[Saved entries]
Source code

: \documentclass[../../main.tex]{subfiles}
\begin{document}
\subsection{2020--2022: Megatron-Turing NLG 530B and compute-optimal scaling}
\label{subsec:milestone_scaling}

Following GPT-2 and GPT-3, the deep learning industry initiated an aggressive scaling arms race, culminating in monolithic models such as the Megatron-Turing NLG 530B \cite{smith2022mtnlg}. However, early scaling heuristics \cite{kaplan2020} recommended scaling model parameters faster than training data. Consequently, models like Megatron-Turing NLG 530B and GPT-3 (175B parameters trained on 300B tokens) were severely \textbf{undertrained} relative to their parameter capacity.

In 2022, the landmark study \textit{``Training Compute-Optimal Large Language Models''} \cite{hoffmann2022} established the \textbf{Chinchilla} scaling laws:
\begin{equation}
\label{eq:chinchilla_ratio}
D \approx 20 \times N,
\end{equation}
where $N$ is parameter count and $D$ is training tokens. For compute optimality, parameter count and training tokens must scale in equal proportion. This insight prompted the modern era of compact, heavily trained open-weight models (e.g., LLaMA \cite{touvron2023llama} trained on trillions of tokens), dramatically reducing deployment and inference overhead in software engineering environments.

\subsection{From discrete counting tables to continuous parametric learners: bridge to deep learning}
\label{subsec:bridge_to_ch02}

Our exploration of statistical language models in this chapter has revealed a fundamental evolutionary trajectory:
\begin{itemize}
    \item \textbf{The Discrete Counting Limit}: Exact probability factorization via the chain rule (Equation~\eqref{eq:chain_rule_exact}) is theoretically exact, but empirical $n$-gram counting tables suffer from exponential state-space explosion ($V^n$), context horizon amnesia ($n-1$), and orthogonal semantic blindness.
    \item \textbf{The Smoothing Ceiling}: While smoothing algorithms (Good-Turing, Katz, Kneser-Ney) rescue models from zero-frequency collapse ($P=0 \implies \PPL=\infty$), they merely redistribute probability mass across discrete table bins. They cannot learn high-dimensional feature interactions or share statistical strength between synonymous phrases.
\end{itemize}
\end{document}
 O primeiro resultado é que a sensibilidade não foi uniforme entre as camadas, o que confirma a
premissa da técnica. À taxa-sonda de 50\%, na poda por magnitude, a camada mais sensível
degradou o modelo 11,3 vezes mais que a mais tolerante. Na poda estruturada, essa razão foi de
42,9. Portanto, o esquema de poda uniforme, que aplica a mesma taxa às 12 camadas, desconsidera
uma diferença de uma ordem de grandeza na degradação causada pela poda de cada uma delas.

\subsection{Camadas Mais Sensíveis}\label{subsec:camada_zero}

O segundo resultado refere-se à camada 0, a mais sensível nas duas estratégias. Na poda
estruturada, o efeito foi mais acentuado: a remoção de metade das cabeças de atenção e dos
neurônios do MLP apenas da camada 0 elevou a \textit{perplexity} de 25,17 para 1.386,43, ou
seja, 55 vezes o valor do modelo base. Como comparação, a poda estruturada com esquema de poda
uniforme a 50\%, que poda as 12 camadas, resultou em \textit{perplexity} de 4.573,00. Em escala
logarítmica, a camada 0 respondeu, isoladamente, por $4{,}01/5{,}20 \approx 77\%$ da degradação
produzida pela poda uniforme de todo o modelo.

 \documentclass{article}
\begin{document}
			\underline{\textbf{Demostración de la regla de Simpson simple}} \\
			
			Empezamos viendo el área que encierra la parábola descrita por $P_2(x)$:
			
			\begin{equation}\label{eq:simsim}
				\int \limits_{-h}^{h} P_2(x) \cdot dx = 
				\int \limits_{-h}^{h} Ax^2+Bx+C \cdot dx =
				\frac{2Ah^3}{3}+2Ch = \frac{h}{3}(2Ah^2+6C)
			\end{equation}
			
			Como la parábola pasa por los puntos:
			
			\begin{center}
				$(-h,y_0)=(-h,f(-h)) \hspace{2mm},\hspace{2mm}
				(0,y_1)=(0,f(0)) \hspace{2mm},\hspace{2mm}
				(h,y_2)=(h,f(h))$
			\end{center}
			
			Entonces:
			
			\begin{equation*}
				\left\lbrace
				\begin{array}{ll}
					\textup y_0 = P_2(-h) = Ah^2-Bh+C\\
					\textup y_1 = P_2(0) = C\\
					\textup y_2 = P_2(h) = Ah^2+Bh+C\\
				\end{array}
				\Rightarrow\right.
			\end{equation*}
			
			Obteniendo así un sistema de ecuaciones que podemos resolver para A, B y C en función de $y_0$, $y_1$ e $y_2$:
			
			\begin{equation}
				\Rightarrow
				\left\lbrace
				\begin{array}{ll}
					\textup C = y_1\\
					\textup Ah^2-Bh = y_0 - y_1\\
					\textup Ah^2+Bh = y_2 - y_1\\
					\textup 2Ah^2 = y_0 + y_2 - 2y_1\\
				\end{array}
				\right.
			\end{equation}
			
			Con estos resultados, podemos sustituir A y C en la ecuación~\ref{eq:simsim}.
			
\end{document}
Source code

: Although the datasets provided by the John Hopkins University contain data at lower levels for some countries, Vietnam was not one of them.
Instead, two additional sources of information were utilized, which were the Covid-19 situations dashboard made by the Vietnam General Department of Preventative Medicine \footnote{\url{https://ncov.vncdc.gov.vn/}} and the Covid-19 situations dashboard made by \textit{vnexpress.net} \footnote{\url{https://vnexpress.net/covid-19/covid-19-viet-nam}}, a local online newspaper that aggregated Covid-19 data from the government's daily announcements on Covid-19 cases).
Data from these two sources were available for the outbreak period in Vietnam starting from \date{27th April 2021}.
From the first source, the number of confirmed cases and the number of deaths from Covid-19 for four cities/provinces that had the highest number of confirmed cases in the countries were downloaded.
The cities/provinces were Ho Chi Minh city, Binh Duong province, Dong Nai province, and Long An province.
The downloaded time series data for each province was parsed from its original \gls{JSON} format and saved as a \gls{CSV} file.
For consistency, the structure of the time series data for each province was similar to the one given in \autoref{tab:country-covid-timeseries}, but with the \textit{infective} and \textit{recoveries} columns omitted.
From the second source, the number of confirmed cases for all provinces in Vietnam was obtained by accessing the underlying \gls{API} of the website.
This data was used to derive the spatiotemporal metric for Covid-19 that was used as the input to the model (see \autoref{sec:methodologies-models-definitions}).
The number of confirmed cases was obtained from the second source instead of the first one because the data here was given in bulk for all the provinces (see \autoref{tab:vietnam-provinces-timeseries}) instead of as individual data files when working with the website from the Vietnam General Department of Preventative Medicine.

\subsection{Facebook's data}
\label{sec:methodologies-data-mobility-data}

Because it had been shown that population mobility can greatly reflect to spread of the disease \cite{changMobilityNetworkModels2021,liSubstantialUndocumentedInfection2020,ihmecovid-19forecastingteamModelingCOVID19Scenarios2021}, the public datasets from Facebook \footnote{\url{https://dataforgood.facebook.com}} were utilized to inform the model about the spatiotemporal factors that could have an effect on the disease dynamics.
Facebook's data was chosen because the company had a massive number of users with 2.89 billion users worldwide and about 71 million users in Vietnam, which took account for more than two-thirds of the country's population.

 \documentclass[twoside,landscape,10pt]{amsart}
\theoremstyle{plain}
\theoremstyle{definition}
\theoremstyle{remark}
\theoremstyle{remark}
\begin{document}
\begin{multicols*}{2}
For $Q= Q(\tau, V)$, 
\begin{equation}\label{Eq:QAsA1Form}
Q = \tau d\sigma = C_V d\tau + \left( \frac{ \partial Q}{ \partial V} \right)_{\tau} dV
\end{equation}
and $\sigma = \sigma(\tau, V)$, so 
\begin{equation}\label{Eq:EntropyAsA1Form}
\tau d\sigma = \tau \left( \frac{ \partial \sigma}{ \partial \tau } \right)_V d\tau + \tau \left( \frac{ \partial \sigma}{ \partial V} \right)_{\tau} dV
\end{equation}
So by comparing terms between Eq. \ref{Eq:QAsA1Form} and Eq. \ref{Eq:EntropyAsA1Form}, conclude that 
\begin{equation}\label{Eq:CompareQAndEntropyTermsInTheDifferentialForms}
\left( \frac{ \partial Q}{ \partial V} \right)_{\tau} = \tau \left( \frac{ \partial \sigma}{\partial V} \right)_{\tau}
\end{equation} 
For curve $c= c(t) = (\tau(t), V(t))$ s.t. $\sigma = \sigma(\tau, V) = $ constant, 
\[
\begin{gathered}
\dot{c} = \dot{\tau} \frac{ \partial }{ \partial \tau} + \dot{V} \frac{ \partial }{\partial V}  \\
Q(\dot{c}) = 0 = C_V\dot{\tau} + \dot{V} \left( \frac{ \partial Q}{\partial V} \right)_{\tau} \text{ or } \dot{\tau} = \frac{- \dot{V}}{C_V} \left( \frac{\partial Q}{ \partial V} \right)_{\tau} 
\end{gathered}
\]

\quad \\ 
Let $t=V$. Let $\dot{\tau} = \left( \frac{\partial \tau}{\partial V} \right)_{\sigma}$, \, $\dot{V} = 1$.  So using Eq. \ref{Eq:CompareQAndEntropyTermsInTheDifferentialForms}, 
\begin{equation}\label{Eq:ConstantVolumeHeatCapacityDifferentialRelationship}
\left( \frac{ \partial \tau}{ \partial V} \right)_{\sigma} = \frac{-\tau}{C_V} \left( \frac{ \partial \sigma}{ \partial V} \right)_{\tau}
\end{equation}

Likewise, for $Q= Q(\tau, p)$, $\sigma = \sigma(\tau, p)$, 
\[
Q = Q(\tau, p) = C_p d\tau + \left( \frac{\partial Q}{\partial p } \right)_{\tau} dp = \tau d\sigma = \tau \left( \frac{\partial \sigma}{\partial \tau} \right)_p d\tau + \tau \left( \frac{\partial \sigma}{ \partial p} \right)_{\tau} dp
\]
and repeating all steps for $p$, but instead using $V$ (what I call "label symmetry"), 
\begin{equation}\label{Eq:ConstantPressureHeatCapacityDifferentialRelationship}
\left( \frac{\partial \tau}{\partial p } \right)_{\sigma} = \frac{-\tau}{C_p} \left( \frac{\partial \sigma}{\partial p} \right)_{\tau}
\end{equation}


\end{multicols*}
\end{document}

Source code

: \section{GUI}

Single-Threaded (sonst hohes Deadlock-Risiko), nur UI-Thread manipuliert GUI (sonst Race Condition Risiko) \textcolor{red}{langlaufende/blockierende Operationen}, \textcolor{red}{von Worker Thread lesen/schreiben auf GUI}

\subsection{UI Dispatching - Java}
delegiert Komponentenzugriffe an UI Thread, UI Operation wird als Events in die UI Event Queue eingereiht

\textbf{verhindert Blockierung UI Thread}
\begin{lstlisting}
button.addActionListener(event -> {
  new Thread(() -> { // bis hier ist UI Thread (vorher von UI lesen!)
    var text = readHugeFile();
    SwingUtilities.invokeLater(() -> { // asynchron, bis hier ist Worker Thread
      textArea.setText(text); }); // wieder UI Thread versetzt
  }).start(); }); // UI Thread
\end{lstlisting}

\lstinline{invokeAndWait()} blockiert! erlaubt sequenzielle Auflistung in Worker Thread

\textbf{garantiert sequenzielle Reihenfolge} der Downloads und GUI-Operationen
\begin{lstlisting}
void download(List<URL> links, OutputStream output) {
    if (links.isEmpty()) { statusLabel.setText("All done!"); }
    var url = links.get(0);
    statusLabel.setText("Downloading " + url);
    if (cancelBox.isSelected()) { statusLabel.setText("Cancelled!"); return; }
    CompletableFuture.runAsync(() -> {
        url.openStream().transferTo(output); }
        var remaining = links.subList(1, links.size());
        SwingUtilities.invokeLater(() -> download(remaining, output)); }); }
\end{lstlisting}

Work task ::
From the records above, repeat exactly the lines from the one with "var url = links.get(0);" through the one with "var remaining = links.subList(1, links.size());", both included.

Response area ::
    var url = links.get(0);
    statusLabel.setText("Downloading " + url);
    if (cancelBox.isSelected()) { statusLabel.setText("Cancelled!"); return; }
    CompletableFuture.runAsync(() -> {
        url.openStream().transferTo(output); }
        var remaining = links.subList(1, links.size());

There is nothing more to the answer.